Tips on bringing your preemie home
Make sure you have a support network in place once you are at home.
- Paediatrician- have your follow up appointments booked.
- Breastfeeding consultant-Preemies usually get discharged breast and bottle feeding. Slowly breastfeeding will replace the bottles. Preemies have difficulty latching and once latched they battle to stay awake long enough to get a full feed. Your milk supply might also diminish the first week after discharge. Once you settle into a routine it usually improves again. It is worth your while to invest in a good breast pump.
- CPR course. Attend a course while your baby is in hospital.
- Grandparents/Aunt/ helper.
- Stay in touch with the preemie parents you met in the NICU. Nights can get long, and t is good to be able to text someone going through the same situation in the middle of the night.
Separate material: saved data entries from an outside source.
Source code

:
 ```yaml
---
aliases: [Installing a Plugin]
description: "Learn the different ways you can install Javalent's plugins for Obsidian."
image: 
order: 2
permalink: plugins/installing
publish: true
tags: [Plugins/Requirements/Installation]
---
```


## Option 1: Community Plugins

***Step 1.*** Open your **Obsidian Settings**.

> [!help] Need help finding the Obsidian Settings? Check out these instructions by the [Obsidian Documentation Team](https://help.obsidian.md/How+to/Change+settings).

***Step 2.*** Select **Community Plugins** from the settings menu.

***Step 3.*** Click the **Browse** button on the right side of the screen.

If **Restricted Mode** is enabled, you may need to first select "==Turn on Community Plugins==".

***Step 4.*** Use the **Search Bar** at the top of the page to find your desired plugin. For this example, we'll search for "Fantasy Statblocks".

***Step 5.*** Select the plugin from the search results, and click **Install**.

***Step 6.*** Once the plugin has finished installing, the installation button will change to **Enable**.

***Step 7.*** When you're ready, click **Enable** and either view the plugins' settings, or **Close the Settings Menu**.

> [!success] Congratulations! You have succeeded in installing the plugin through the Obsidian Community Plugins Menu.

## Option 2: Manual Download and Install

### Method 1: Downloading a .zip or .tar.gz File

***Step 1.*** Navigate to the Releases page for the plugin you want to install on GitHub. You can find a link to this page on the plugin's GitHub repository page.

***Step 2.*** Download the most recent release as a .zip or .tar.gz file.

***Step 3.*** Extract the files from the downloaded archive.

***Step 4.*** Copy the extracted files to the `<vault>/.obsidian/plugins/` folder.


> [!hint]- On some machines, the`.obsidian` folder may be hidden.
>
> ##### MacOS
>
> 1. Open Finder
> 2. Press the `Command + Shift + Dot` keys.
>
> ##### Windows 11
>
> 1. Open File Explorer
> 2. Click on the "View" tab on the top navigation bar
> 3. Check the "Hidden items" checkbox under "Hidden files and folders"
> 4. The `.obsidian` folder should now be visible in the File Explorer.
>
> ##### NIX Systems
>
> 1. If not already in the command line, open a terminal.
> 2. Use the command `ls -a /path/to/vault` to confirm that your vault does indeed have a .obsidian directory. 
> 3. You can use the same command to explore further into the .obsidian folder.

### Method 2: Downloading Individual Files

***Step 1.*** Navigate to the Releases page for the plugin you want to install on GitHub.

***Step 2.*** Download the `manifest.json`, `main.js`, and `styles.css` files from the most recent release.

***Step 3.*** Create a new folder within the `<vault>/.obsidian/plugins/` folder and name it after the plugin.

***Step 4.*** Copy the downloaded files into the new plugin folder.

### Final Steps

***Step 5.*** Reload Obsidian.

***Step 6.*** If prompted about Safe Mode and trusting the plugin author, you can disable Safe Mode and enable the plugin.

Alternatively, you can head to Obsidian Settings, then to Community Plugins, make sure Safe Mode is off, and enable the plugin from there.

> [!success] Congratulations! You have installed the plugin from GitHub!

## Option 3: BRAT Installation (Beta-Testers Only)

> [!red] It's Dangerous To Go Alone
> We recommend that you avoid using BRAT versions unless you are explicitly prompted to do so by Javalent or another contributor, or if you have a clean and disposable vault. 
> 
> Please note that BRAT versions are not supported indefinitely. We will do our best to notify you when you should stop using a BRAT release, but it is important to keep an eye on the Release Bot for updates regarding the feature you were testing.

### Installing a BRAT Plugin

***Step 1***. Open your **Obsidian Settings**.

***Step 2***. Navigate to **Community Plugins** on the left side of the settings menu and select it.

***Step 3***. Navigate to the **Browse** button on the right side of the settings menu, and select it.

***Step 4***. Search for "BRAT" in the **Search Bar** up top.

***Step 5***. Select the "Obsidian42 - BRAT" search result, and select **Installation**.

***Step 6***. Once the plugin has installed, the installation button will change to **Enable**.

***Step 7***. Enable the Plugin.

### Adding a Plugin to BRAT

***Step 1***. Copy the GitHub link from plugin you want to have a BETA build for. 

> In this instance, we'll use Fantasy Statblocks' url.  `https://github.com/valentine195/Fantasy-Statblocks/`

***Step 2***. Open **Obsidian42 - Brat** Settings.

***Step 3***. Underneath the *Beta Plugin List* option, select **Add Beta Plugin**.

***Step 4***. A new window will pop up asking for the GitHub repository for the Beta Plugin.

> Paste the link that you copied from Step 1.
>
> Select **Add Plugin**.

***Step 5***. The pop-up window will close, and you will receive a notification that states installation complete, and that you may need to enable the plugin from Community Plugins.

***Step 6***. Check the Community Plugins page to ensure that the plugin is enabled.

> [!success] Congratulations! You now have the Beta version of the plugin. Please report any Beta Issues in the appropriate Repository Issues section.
- Be conscious of possible postnatal depression in both you and your partner. Get help sooner rather than later. Fluctuating hormones, anxiety and sleep deprivation are a sure recipe for postnatal depression.
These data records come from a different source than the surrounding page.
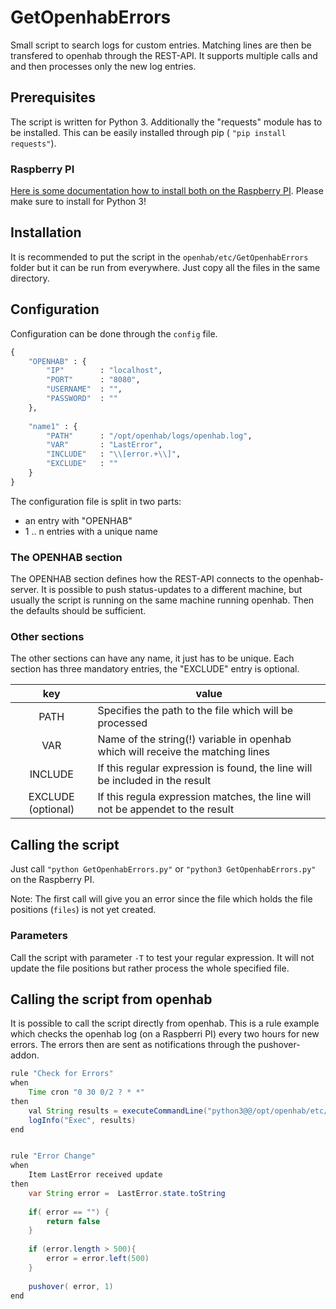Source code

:# GetOpenhabErrors
Small script to search logs for custom entries.
Matching lines are then be transfered to openhab through the REST-API.
It supports multiple calls and and then processes only the new log entries.

## Prerequisites
The script is written for Python 3. Additionally the "requests" module has to be installed.
This can be easily installed through pip (
```"pip install requests"```).

### Raspberry PI
[Here is some documentation how to install both on the Raspberry PI](https://www.raspberrypi.org/documentation/linux/software/python.md "Guide how to install Python and PI for Raspberry PI"). Please make sure to install for Python 3!

## Installation
It is recommended to put the script in the ```openhab/etc/GetOpenhabErrors``` folder but it can be run from everywhere.
Just copy all the files in the same directory.

## Configuration
Configuration can be done through the ```config``` file.
```python
{
	"OPENHAB" : {
		"IP"		: "localhost",
		"PORT"		: "8080",
		"USERNAME"	: "",
		"PASSWORD"	: ""
	},
	
    "name1" : {
        "PATH"		: "/opt/openhab/logs/openhab.log",
        "VAR" 		: "LastError",
		"INCLUDE"	: "\\[error.+\\]",
		"EXCLUDE"	: ""
    }
}
```

The configuration file is split in two parts:
- an entry with "OPENHAB"
- 1 .. n entries with a unique name

### The OPENHAB section
The OPENHAB section defines how the REST-API connects to the openhab-server. It is possible to push status-updates to a different machine, but usually the script is running on the same machine running openhab. Then the defaults should be sufficient.

### Other sections
The other sections can have any name, it just has to be unique. Each section has three mandatory entries, the "EXCLUDE" entry is optional.

| key | value |
|:----:|---|
| PATH | Specifies the path to the file which will be processed |
| VAR | Name of the string(!) variable in openhab which will receive the matching lines|
| INCLUDE | If this regular expression is found, the line will be included in the result |
| EXCLUDE (optional)| If this regula expression matches, the line will not be appendet to the result |

## Calling the script
Just call ```"python GetOpenhabErrors.py"``` or 
```"python3 GetOpenhabErrors.py"``` on the Raspberry PI.

Note: The first call will give you an error since the file which holds the file positions (```files```) is not yet created.

### Parameters
Call the script with parameter ```-T``` to test your regular expression. It will not update the file positions but rather process the whole specified file.

## Calling the script from openhab
It is possible to call the script directly from openhab.
This is a rule example which checks the openhab log (on a Raspberri PI) every two hours for new errors. The errors then are sent as notifications through the pushover-addon.
```java
rule "Check for Errors"
when
	Time cron "0 30 0/2 ? * *"
then
	val String results = executeCommandLine("python3@@/opt/openhab/etc/GetOpenhabErrors/GetErrors.py", 15000)
	logInfo("Exec", results)
end


rule "Error Change"
when
	Item LastError received update
then
	var String error =  LastError.state.toString
	
	if( error == "") {
		return false
	}
	
	if (error.length > 500){
		error = error.left(500)
	}
	
	pushover( error, 1)
end
```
What to expect when caring for a preemie at home
- Your baby might be smaller when you take him home than a full-term newborn. The discharge is not dependent on the size but the ability to feed well and gain weight. Spend as much time as possible with your baby in the neonatal unit and become comfortable with caring for your baby.
- Your baby’s immunity is not the same as that of a newborn. Limit visitors if possible. Limit exposure to toddlers. Avoid overcrowded spaces. It should be safe to take your preemie into public spaces by 3 months of age.
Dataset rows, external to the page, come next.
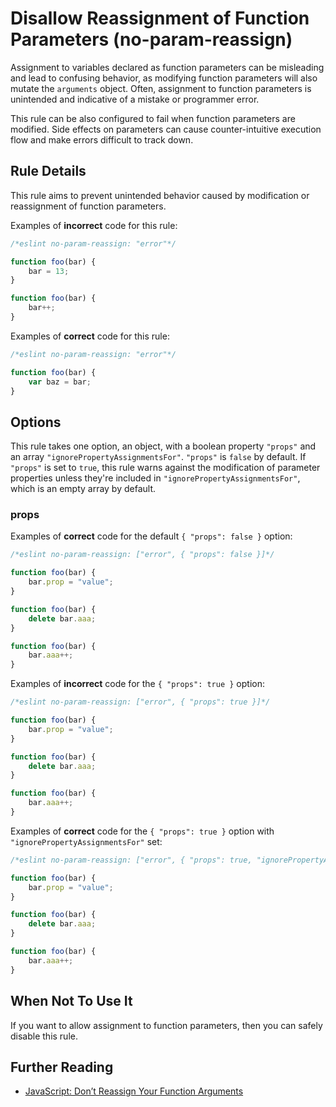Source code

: # Disallow Reassignment of Function Parameters (no-param-reassign)

Assignment to variables declared as function parameters can be misleading and lead to confusing behavior, as modifying function parameters will also mutate the `arguments` object. Often, assignment to function parameters is unintended and indicative of a mistake or programmer error.

This rule can be also configured to fail when function parameters are modified. Side effects on parameters can cause counter-intuitive execution flow and make errors difficult to track down.

## Rule Details

This rule aims to prevent unintended behavior caused by modification or reassignment of function parameters.

Examples of **incorrect** code for this rule:

```js
/*eslint no-param-reassign: "error"*/

function foo(bar) {
    bar = 13;
}

function foo(bar) {
    bar++;
}
```

Examples of **correct** code for this rule:

```js
/*eslint no-param-reassign: "error"*/

function foo(bar) {
    var baz = bar;
}
```

## Options

This rule takes one option, an object, with a boolean property `"props"` and an array `"ignorePropertyAssignmentsFor"`. `"props"` is `false` by default. If `"props"` is set to `true`, this rule warns against the modification of parameter properties unless they're included in `"ignorePropertyAssignmentsFor"`, which is an empty array by default.

### props

Examples of **correct** code for the default `{ "props": false }` option:

```js
/*eslint no-param-reassign: ["error", { "props": false }]*/

function foo(bar) {
    bar.prop = "value";
}

function foo(bar) {
    delete bar.aaa;
}

function foo(bar) {
    bar.aaa++;
}
```

Examples of **incorrect** code for the `{ "props": true }` option:

```js
/*eslint no-param-reassign: ["error", { "props": true }]*/

function foo(bar) {
    bar.prop = "value";
}

function foo(bar) {
    delete bar.aaa;
}

function foo(bar) {
    bar.aaa++;
}
```

Examples of **correct** code for the `{ "props": true }` option with `"ignorePropertyAssignmentsFor"` set:

```js
/*eslint no-param-reassign: ["error", { "props": true, "ignorePropertyAssignmentsFor": ["bar"] }]*/

function foo(bar) {
    bar.prop = "value";
}

function foo(bar) {
    delete bar.aaa;
}

function foo(bar) {
    bar.aaa++;
}
```


## When Not To Use It

If you want to allow assignment to function parameters, then you can safely disable this rule.

## Further Reading

* [JavaScript: Don’t Reassign Your Function Arguments](http://spin.atomicobject.com/2011/04/10/javascript-don-t-reassign-your-function-arguments/)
- Your baby needs more rest. It’s exhausting for preemies to simply be awake, much less in an alert state or breastfeeding. Make sure your baby gets good uninterrupted sleep between feeds. They need frequent feeding during the night and still need to be woken up for feeds. Make sure that you get rest between feeds and don’t have too much planned for the initial days at home. Caring for your premature baby may be all-consuming, at least for a while.
- Your baby’s development will initially take time to catch up to the newborn. Your baby will not follow the typical developmental milestones. You won’t be able to follow the typical apps available. Their milestones are determined by their adjusted age. So, if your baby was born at 32 weeks gestation, 8 weeks premature, he or she will only be behaving like a newborn at 8 plus 8 weeks.
- Sleeping positions. The UK follows ‘Back is Best”. Some preemies may have to sleep on their sides because of lung issues, so ask your doctor about sleeping positions. But for most babies, back is best, which is especially important for premature babies because they’re at greater risk of Sudden Infant Death Syndrome (SIDS). Leave blankets, soft bedding, pillows, and stuffed animals out of the crib. Maintain the room temperature between 20-22 degrees Celsius. Keeping the room cool can reduce the risk of SIDS. Additionally, avoid smoking.
It is a tremendous journey with lots of ups and downs. Your healthcare practitioners are there to guide you and walk this path with you.
Dr Hedi van der Watt is a Paediatrician based in Claremont, Cape Town. She has a special interest taking care of preterm infants and newborns, mainly operating from Life Kingsbury Hospital’s Neonatal and Paediatric units. Dr van der Watt’s smallest surviving newborn to date is 390 gram and the youngest surviving gestation of 23 weeks.
Her practice is not limited to neonatology alone, it also includes general paediatrics, ranging from paediatric dermatology, childhood asthma, feeding related difficulties, learning difficulties and adolescent health.